Obamacare also sets up new entities dubbed Accountable Care Organizations (ACOs), which are groups of providers who contract to provide care for Medicare FFS beneficiaries. These ACOs may include individual providers, IPAs, and/or hospitals. ACOs will, in theory, be rewarded financially for quality and efficiency of care. The initial response from the medical community was lukewarm, with few groups willing to accept the downside risk of bidding for ACO contracts.

In response, CMS released updated ACO guidelines in 2011, which streamlined the organizational and reporting requirements and limited the downside risk. Whether ACOs will be a successful component of Medicare remains unknown, but the larger local IPAs, HMOs, and hospital chains can be expected to organize and compete in this arena in the years to come. Individual providers may feel compelled to join with larger entities in order to retain their patient bases and remain viable.

Obamacare has also set up a new Federal Coordinated Health Care Office, targeting dual-eligible Medicare-Medicaid beneficiaries, primarily the low-income elderly and disabled, for cost savings. States are encouraged to set up programs to integrate care for these beneficiaries. California, at the behest of Governor Brown, has requested a CMS waiver to expand an existing “pilot project” from four counties (including Los Angeles) to involve the entire state. This project, opposed by CMA, would force California’s low-income seniors into managed care, with a six- or twelve-month “lock-in” provision. Physician fees and access to dual-eligible patients may be severely affected, even though most of the savings from such a forced migration would probably come from long-term care rather than physician services.

What about the SGR?

One of organized medicine’s highest priorities for the past several years has been the repeal of the Sustainable Growth Rate (SGR), which adjusts aggregate Medicare physician payments based on the gross domestic product rather than the actual demographic growth rate of the Medicare population, the medical inflation rate, or the cost of new technologies. As a result, medicine faces an annual threatened payment reduction of about 30%, which is usually averted at the last minute by Congressional action, often after a temporary payment cutoff to physicians.

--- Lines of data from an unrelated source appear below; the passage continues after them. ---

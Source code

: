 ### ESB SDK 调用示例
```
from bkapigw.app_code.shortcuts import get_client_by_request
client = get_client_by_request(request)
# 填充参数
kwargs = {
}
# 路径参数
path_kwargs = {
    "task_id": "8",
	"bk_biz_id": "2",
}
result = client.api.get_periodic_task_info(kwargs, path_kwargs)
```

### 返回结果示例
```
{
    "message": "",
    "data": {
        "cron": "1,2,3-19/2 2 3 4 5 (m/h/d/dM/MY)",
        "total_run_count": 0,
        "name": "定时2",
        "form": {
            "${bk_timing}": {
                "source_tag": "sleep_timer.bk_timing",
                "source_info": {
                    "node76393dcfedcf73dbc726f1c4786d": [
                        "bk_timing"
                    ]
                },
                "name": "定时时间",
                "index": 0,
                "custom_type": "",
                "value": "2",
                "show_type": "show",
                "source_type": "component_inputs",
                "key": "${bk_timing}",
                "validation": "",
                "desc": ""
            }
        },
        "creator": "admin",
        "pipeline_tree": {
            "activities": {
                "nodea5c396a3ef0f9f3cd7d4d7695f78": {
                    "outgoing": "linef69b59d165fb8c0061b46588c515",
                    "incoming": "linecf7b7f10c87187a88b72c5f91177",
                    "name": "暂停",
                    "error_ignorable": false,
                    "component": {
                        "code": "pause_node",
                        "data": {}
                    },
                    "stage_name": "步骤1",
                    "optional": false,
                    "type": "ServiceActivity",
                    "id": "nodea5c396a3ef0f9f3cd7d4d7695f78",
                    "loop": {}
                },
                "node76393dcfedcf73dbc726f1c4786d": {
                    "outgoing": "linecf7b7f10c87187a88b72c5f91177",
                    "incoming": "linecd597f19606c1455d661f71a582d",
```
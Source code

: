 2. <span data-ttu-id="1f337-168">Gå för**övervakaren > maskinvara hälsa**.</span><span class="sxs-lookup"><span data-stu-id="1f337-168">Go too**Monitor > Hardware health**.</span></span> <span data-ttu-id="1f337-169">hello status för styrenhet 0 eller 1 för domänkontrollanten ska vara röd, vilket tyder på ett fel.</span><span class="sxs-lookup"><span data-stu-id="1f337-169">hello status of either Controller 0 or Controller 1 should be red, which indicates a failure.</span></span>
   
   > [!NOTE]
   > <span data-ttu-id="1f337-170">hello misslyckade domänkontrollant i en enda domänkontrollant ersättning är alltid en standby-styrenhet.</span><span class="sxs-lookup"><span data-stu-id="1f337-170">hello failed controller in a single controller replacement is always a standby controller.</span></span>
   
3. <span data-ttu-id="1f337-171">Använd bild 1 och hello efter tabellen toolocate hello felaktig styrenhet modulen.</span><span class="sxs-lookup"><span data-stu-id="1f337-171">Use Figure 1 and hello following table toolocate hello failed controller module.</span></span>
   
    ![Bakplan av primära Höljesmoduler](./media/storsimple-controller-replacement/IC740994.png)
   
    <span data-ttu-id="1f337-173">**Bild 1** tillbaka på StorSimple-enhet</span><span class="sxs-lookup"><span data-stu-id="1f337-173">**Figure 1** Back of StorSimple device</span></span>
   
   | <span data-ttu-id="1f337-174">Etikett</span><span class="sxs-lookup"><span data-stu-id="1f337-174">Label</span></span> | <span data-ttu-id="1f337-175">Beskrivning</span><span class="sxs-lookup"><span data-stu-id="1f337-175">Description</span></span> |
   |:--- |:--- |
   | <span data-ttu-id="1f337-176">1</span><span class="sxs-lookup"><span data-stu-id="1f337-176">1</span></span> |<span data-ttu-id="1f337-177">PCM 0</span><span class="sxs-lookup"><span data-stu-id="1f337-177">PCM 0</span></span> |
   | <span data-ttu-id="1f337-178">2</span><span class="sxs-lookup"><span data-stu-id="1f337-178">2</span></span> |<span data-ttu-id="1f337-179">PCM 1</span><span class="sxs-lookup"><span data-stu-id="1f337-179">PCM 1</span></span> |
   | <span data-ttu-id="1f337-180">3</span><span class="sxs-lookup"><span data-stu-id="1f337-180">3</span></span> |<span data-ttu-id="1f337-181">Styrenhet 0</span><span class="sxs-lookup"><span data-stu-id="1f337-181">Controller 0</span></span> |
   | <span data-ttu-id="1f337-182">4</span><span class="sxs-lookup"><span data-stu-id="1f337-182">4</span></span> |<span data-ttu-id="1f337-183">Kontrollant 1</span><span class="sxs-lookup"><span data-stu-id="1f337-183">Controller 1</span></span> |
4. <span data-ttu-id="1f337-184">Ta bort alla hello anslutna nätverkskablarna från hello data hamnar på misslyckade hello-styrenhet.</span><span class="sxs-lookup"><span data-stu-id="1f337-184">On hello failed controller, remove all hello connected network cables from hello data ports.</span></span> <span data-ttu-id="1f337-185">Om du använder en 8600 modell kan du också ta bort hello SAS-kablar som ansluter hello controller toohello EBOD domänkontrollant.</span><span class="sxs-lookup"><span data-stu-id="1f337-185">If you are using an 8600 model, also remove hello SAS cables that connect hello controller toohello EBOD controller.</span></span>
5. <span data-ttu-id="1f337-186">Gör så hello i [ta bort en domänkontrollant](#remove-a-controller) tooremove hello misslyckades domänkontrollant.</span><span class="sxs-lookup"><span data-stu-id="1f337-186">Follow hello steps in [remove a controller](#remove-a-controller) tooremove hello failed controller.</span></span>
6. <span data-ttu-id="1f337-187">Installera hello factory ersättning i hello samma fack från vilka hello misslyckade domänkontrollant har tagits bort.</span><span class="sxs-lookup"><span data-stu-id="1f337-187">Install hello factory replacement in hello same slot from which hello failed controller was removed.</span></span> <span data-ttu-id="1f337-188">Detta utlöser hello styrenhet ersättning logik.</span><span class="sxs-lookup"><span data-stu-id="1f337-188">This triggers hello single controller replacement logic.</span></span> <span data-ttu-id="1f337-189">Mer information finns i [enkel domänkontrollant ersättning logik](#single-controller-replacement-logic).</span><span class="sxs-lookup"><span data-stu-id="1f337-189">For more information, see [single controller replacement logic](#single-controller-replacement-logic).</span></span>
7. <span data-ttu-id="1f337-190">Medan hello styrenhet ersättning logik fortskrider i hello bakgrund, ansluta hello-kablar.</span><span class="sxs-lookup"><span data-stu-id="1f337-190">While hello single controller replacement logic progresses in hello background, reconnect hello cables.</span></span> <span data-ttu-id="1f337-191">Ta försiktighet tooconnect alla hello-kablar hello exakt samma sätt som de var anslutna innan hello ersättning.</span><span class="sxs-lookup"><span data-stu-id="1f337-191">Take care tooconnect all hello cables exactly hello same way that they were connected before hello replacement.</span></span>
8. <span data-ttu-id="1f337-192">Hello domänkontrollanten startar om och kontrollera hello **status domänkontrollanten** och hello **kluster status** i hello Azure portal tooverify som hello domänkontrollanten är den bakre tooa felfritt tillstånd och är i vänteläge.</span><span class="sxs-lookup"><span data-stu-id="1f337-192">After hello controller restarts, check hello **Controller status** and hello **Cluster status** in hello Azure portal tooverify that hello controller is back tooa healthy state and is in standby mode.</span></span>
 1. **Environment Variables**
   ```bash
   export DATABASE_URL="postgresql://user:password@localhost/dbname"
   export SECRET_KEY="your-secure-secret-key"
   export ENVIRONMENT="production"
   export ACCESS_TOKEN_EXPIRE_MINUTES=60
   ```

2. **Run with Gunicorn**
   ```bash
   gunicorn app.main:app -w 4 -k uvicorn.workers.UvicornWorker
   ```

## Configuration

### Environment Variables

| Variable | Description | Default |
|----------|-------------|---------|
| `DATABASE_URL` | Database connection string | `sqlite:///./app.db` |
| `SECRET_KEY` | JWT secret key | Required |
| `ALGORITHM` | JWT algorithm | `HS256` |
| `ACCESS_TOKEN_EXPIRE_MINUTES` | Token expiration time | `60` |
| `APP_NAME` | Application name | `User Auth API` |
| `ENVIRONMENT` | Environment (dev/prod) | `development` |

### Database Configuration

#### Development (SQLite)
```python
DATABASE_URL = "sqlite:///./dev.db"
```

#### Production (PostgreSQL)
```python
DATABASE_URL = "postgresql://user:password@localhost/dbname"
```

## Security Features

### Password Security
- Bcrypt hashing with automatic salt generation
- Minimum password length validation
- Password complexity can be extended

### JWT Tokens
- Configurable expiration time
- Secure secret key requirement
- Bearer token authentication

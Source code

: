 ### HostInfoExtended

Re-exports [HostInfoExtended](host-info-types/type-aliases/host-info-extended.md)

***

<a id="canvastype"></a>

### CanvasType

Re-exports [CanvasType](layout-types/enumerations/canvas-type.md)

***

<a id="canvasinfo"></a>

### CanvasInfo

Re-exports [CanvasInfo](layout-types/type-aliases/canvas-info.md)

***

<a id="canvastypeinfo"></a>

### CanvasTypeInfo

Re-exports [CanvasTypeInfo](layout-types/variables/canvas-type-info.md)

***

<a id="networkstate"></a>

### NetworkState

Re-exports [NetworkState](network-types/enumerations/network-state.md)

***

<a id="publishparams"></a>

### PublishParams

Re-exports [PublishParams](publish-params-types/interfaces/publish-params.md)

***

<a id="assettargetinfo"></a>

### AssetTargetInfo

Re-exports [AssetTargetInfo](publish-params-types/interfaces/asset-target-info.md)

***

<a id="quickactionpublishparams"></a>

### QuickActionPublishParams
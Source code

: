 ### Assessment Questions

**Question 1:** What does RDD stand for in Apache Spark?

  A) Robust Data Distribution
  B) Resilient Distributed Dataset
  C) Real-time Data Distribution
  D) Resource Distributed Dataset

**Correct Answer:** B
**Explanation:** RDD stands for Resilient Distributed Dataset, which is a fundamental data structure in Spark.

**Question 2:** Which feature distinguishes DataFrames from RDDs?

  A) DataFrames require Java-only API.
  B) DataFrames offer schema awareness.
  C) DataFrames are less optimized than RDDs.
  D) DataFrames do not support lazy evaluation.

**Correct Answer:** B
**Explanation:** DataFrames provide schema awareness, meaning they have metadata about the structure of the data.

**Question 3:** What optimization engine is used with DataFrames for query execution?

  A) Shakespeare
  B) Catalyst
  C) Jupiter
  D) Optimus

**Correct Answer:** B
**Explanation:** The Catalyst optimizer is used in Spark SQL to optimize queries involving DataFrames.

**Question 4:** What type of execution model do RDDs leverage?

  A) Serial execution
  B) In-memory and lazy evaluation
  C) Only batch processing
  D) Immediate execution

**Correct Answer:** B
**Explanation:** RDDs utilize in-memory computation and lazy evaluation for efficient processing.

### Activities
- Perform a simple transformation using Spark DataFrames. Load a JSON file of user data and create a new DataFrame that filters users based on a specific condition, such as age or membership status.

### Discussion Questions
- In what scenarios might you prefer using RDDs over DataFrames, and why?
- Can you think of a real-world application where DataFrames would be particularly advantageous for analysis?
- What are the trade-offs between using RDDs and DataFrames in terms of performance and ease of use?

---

It is worth noting that the House of Representative's version of Obamacare, championed by our own member of Congress and by House Democrats, contained a complete repeal of SGR and was generally much more favorable to physicians. However, it was the Senate version that prevailed (after the election of Senator Scott Brown provided a forty-first vote for a filibuster, and the final Senate bill was amended through reconciliation), and Obamacare as passed did not address the SGR. The main reason for this is that keeping the SGR in the payment formula allows Congress and the administration to maintain future cost estimates that are artificially optimistic, while averting drastic payment cuts in an annual Congressional drama. However, there is no guarantee that a future Congress, in a deficit-cutting mood, will continue to avert these annual SGR disasters.


Dr. Andrew Calman practices ophthalmology at CPMC-St. Luke’s and teaches at CPMC and UCSF. He is past president of the California Academy of Eye Physicians and Surgeons, chair of the SFMS’s Political Action Committee, and served for many years on California’s Medicare Carrier Advisory Committee as well as the National Health Policy Committee of the American Academy of Ophthalmology.